+++ DATA TO PROCESS

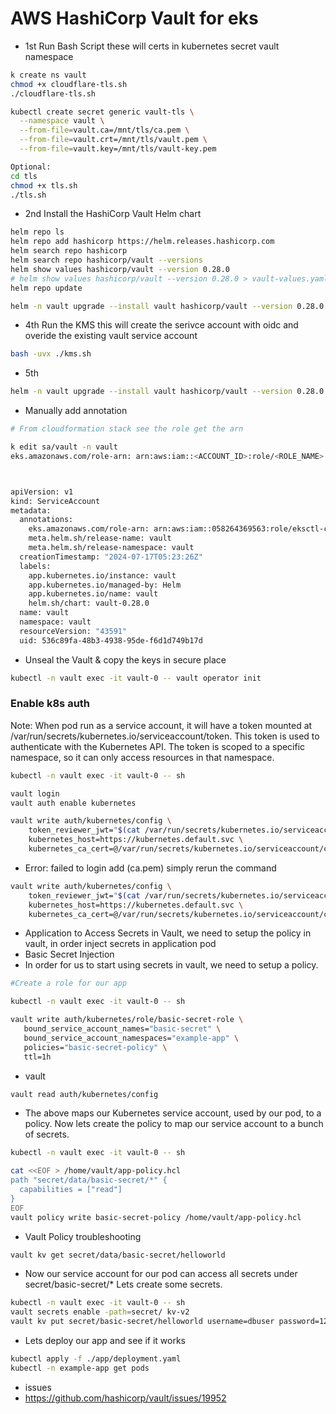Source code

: # AWS HashiCorp Vault for eks

- 1st Run Bash Script these will certs in kubernetes secret vault namespace

```bash
k create ns vault
chmod +x cloudflare-tls.sh
./cloudflare-tls.sh

kubectl create secret generic vault-tls \
  --namespace vault \
  --from-file=vault.ca=/mnt/tls/ca.pem \
  --from-file=vault.crt=/mnt/tls/vault.pem \
  --from-file=vault.key=/mnt/tls/vault-key.pem

Optional:
cd tls
chmod +x tls.sh
./tls.sh
```

- 2nd Install the HashiCorp Vault Helm chart
```bash
helm repo ls
helm repo add hashicorp https://helm.releases.hashicorp.com
helm search repo hashicorp
helm search repo hashicorp/vault --versions
helm show values hashicorp/vault --version 0.28.0
# helm show values hashicorp/vault --version 0.28.0 > vault-values.yaml
helm repo update

helm -n vault upgrade --install vault hashicorp/vault --version 0.28.0 --values eks-values.yaml --create-namespace --wait
```

- 4th Run the KMS this will create the serivce account with oidc and overide the existing vault service account
```bash
bash -uvx ./kms.sh
```

- 5th 
```bash
helm -n vault upgrade --install vault hashicorp/vault --version 0.28.0 --values eks-values.yaml --create-namespace --wait 
```

- Manually add annotation 
```bash
# From cloudformation stack see the role get the arn

k edit sa/vault -n vault
eks.amazonaws.com/role-arn: arn:aws:iam::<ACCOUNT_ID>:role/<ROLE_NAME>



apiVersion: v1
kind: ServiceAccount
metadata:
  annotations:
    eks.amazonaws.com/role-arn: arn:aws:iam::058264369563:role/eksctl-cloudgeeks-eks-dev-addon-iamserviceacc-Role1-8z5zkEXDHGO4
    meta.helm.sh/release-name: vault
    meta.helm.sh/release-namespace: vault
  creationTimestamp: "2024-07-17T05:23:26Z"
  labels:
    app.kubernetes.io/instance: vault
    app.kubernetes.io/managed-by: Helm
    app.kubernetes.io/name: vault
    helm.sh/chart: vault-0.28.0
  name: vault
  namespace: vault
  resourceVersion: "43591"
  uid: 536c89fa-48b3-4938-95de-f6d1d749b17d
```

- Unseal the Vault & copy the keys in secure place
```bash
kubectl -n vault exec -it vault-0 -- vault operator init
```

### Enable k8s auth

Note: When pod run as a service account, it will have a token mounted at /var/run/secrets/kubernetes.io/serviceaccount/token. This token is used to authenticate with the Kubernetes API. The token is scoped to a specific namespace, so it can only access resources in that namespace.

```bash
kubectl -n vault exec -it vault-0 -- sh

vault login
vault auth enable kubernetes

vault write auth/kubernetes/config \
    token_reviewer_jwt="$(cat /var/run/secrets/kubernetes.io/serviceaccount/token)" \
    kubernetes_host=https://kubernetes.default.svc \
    kubernetes_ca_cert=@/var/run/secrets/kubernetes.io/serviceaccount/ca.crt
```

- Error: failed to login add (ca.pem) simply rerun the command
```bash
vault write auth/kubernetes/config \
    token_reviewer_jwt="$(cat /var/run/secrets/kubernetes.io/serviceaccount/token)" \
    kubernetes_host=https://kubernetes.default.svc \
    kubernetes_ca_cert=@/var/run/secrets/kubernetes.io/serviceaccount/ca.crt
```
- Application to Access Secrets in Vault, we need to setup the policy in vault, in order inject secrets in application pod
- Basic Secret Injection
- In order for us to start using secrets in vault, we need to setup a policy.

```bash
#Create a role for our app

kubectl -n vault exec -it vault-0 -- sh 

vault write auth/kubernetes/role/basic-secret-role \
   bound_service_account_names="basic-secret" \
   bound_service_account_namespaces="example-app" \
   policies="basic-secret-policy" \
   ttl=1h
```

- vault
```bash
vault read auth/kubernetes/config
```

- The above maps our Kubernetes service account, used by our pod, to a policy. Now lets create the policy to map our service account to a bunch of secrets.

```bash
kubectl -n vault exec -it vault-0 -- sh 

cat <<EOF > /home/vault/app-policy.hcl
path "secret/data/basic-secret/*" {
  capabilities = ["read"]
}
EOF
vault policy write basic-secret-policy /home/vault/app-policy.hcl
```

- Vault Policy troubleshooting
```bash
vault kv get secret/data/basic-secret/helloworld
```

- Now our service account for our pod can access all secrets under secret/basic-secret/* Lets create some secrets.

```bash
kubectl -n vault exec -it vault-0 -- sh 
vault secrets enable -path=secret/ kv-v2
vault kv put secret/basic-secret/helloworld username=dbuser password=12345678
```

- Lets deploy our app and see if it works
```bash
kubectl apply -f ./app/deployment.yaml
kubectl -n example-app get pods
```

- issues
- https://github.com/hashicorp/vault/issues/19952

++++++

**WHAT YOU NEED TO DO:**
Apart from the images, reproduce the listing exactly as it appears.

**ANSWER TO THE PROBLEM:**
Source code

: # AWS HashiCorp Vault for eks

- 1st Run Bash Script these will certs in kubernetes secret vault namespace

```bash
k create ns vault
chmod +x cloudflare-tls.sh
./cloudflare-tls.sh

kubectl create secret generic vault-tls \
  --namespace vault \
  --from-file=vault.ca=/mnt/tls/ca.pem \
  --from-file=vault.crt=/mnt/tls/vault.pem \
  --from-file=vault.key=/mnt/tls/vault-key.pem

Optional:
cd tls
chmod +x tls.sh
./tls.sh
```

- 2nd Install the HashiCorp Vault Helm chart
```bash
helm repo ls
helm repo add hashicorp https://helm.releases.hashicorp.com
helm search repo hashicorp
helm search repo hashicorp/vault --versions
helm show values hashicorp/vault --version 0.28.0
# helm show values hashicorp/vault --version 0.28.0 > vault-values.yaml
helm repo update

helm -n vault upgrade --install vault hashicorp/vault --version 0.28.0 --values eks-values.yaml --create-namespace --wait
```

- 4th Run the KMS this will create the serivce account with oidc and overide the existing vault service account
```bash
bash -uvx ./kms.sh
```

- 5th 
```bash
helm -n vault upgrade --install vault hashicorp/vault --version 0.28.0 --values eks-values.yaml --create-namespace --wait 
```

- Manually add annotation 
```bash
# From cloudformation stack see the role get the arn

k edit sa/vault -n vault
eks.amazonaws.com/role-arn: arn:aws:iam::<ACCOUNT_ID>:role/<ROLE_NAME>



apiVersion: v1
kind: ServiceAccount
metadata:
  annotations:
    eks.amazonaws.com/role-arn: arn:aws:iam::058264369563:role/eksctl-cloudgeeks-eks-dev-addon-iamserviceacc-Role1-8z5zkEXDHGO4
    meta.helm.sh/release-name: vault
    meta.helm.sh/release-namespace: vault
  creationTimestamp: "2024-07-17T05:23:26Z"
  labels:
    app.kubernetes.io/instance: vault
    app.kubernetes.io/managed-by: Helm
    app.kubernetes.io/name: vault
    helm.sh/chart: vault-0.28.0
  name: vault
  namespace: vault
  resourceVersion: "43591"
  uid: 536c89fa-48b3-4938-95de-f6d1d749b17d
```

- Unseal the Vault & copy the keys in secure place
```bash
kubectl -n vault exec -it vault-0 -- vault operator init
```

### Enable k8s auth

Note: When pod run as a service account, it will have a token mounted at /var/run/secrets/kubernetes.io/serviceaccount/token. This token is used to authenticate with the Kubernetes API. The token is scoped to a specific namespace, so it can only access resources in that namespace.

```bash
kubectl -n vault exec -it vault-0 -- sh

vault login
vault auth enable kubernetes

vault write auth/kubernetes/config \
    token_reviewer_jwt="$(cat /var/run/secrets/kubernetes.io/serviceaccount/token)" \
    kubernetes_host=https://kubernetes.default.svc \
    kubernetes_ca_cert=@/var/run/secrets/kubernetes.io/serviceaccount/ca.crt
```

- Error: failed to login add (ca.pem) simply rerun the command
```bash
vault write auth/kubernetes/config \
    token_reviewer_jwt="$(cat /var/run/secrets/kubernetes.io/serviceaccount/token)" \
    kubernetes_host=https://kubernetes.default.svc \
    kubernetes_ca_cert=@/var/run/secrets/kubernetes.io/serviceaccount/ca.crt
```
- Application to Access Secrets in Vault, we need to setup the policy in vault, in order inject secrets in application pod
- Basic Secret Injection
- In order for us to start using secrets in vault, we need to setup a policy.

```bash
#Create a role for our app

kubectl -n vault exec -it vault-0 -- sh 

vault write auth/kubernetes/role/basic-secret-role \
   bound_service_account_names="basic-secret" \
   bound_service_account_namespaces="example-app" \
   policies="basic-secret-policy" \
   ttl=1h
```

- vault
```bash
vault read auth/kubernetes/config
```

- The above maps our Kubernetes service account, used by our pod, to a policy. Now lets create the policy to map our service account to a bunch of secrets.

```bash
kubectl -n vault exec -it vault-0 -- sh 

cat <<EOF > /home/vault/app-policy.hcl
path "secret/data/basic-secret/*" {
  capabilities = ["read"]
}
EOF
vault policy write basic-secret-policy /home/vault/app-policy.hcl
```

- Vault Policy troubleshooting
```bash
vault kv get secret/data/basic-secret/helloworld
```

- Now our service account for our pod can access all secrets under secret/basic-secret/* Lets create some secrets.

```bash
kubectl -n vault exec -it vault-0 -- sh 
vault secrets enable -path=secret/ kv-v2
vault kv put secret/basic-secret/helloworld username=dbuser password=12345678
```

- Lets deploy our app and see if it works
```bash
kubectl apply -f ./app/deployment.yaml
kubectl -n example-app get pods
```

- issues
- https://github.com/hashicorp/vault/issues/19952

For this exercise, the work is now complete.